The subject of this study are two strongly NP-hard problems of clustering a finite sequence of points in Euclidean space. Our goal is to construct a randomized algorithm for the problems. The research is motivated by the fact that the considered problems are related to mathematical time series analysis problems, approximation and discrete optimization problems, and also by their importance for applications such as signals analysis and recognition, remote object monitoring, etc. (see the next section and the papers therein).

The paper has the following structure. In Sect. 2, formulation of the problems is given. In the same Section, the known results are listed. The next Section contains the auxiliary problem and the algorithm for solving it, which are needed to construct our proposed algorithms. In Sect. 4, the randomized algorithms for the considered problems are presented.

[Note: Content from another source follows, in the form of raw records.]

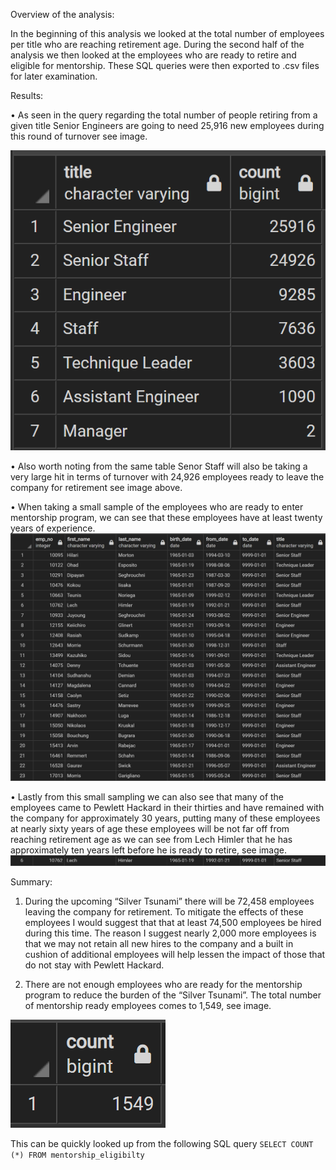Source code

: Overview of the analysis:

In the beginning of this analysis we looked at the total number of employees per title who are reaching retirement age.  During the second half of the analysis we then looked at the employees who are ready to retire and eligible for mentorship.  These SQL queries were then exported to .csv files for later examination.

Results:

•	As seen in the query regarding the total number of people retiring from a given title Senior Engineers are going to need 25,916 new employees during this round of turnover see image.

![This is an image](https://github.com/BMoreland20/Pewlett_Hackard_Analysis/blob/main/Images/Retiring%20Titles.png)

•	Also worth noting from the same table Senor Staff will also be taking a very large hit in terms of turnover with 24,926 employees ready to leave the company for retirement see image above.

•	When taking a small sample of the employees who are ready to enter mentorship program, we can see that these employees have at least twenty years of experience. ![This is an image](https://github.com/BMoreland20/Pewlett_Hackard_Analysis/blob/main/Images/mentorship_eligibilty.png)

•	Lastly from this small sampling we can also see that many of the employees came to Pewlett Hackard in their thirties and have remained with the company for approximately 30 years, putting many of these employees at nearly sixty years of age these employees will be not far off from reaching retirement age as we can see from Lech Himler that  he has approximately ten years left before he is ready to retire, see image.  ![This is an image]( https://github.com/BMoreland20/Pewlett_Hackard_Analysis/blob/main/Images/Lech_Himler.png)

Summary: 

1)	During the upcoming “Silver Tsunami” there will be 72,458 employees leaving the company for retirement.  To mitigate the effects of these employees I would suggest that that at least 74,500 employees be hired during this time.  The reason I suggest nearly 2,000 more employees is that we may not retain all new hires to the company and a built in cushion of additional employees will help lessen the impact of those that do not stay with Pewlett Hackard.
	
2)	There are not enough employees who are ready for the mentorship program to reduce the burden of the “Silver Tsunami”.  The total number of mentorship ready employees comes to 1,549, see image.

![This is an image](https://github.com/BMoreland20/Pewlett_Hackard_Analysis/blob/main/Images/mentorship_eligibilty_count.png)

This can be quickly looked up from the following SQL query `SELECT COUNT (*) FROM mentorship_eligibilty`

2 Problems Formulation, Related Problems, and Known Results

We consider the following two problems.

Problem 1

Given a sequence \(\mathcal {Y} = (y_1, \ldots , y_N)\) of points in \(\mathbb {R}^d\) and positive integers \(T_{\min }\), \(T_{\max }\) and \(M > 1\). Find a subset \(\mathcal {M} = \{n_1, \ldots , n_M\} \subseteq \mathcal {N} = \{1, \ldots , N\}\) of the index set of \(\mathcal {Y}\) such that

$$\begin{aligned} F_{1}(\mathcal {M}) = \sum _{j \in \mathcal {M}} \Vert y_{j} - \overline{y}(\mathcal {M}) \Vert ^2\longrightarrow \min \;, \end{aligned}$$

where \(\overline{y} (\mathcal {M})=\frac{1}{|\mathcal {M}|}\sum _{i \in \mathcal {M}} y_{i}\) is the centroid of \(\{ y_{j} \,|\, j \in \mathcal {M} \}\), under the constraints

$$\begin{aligned} T_{\min } \le n_m - n_{m - 1} \le T_{\max } \le N , \,\,\,\, m = 2, \ldots , M \;, \end{aligned}$$
(1)

on the elements of the set \((n_1, \ldots , n_M)\).

Problem 2

Given a sequence \(\mathcal {Y} = (y_1, \ldots , y_N)\) of points in \(\mathbb {R}^d\) and positive integers \(T_{\min },\, T_{\max }\), and \(M > 1\). Find a subset \(\mathcal {M} = \{n_1, \ldots , n_M\} \subseteq \mathcal {N}=\{1,\dots ,N\}\) of the index set of \(\mathcal {Y}\) such that

$$\begin{aligned} F_{2}(\mathcal {M})=|\mathcal {M}| \sum \limits _{j\in \mathcal {M}}\Vert y_j-\overline{y}(\mathcal {M})\Vert ^2 + |\mathcal {N}\setminus \mathcal {M}|\sum \limits _{i\in \mathcal {N}\setminus \mathcal {M}}\Vert y_i\Vert ^2\longrightarrow \min \;, \end{aligned}$$

where \(\overline{y}(\mathcal {M}) = \frac{1}{|\mathcal {M}|} \sum _{i \in \mathcal {M}}y_i\) is the centroid of \(\{y_j\,|\, j\in \mathcal {M}\}\), under the constraints (1) on the elements of the set \((n_1, \ldots , n_M)\).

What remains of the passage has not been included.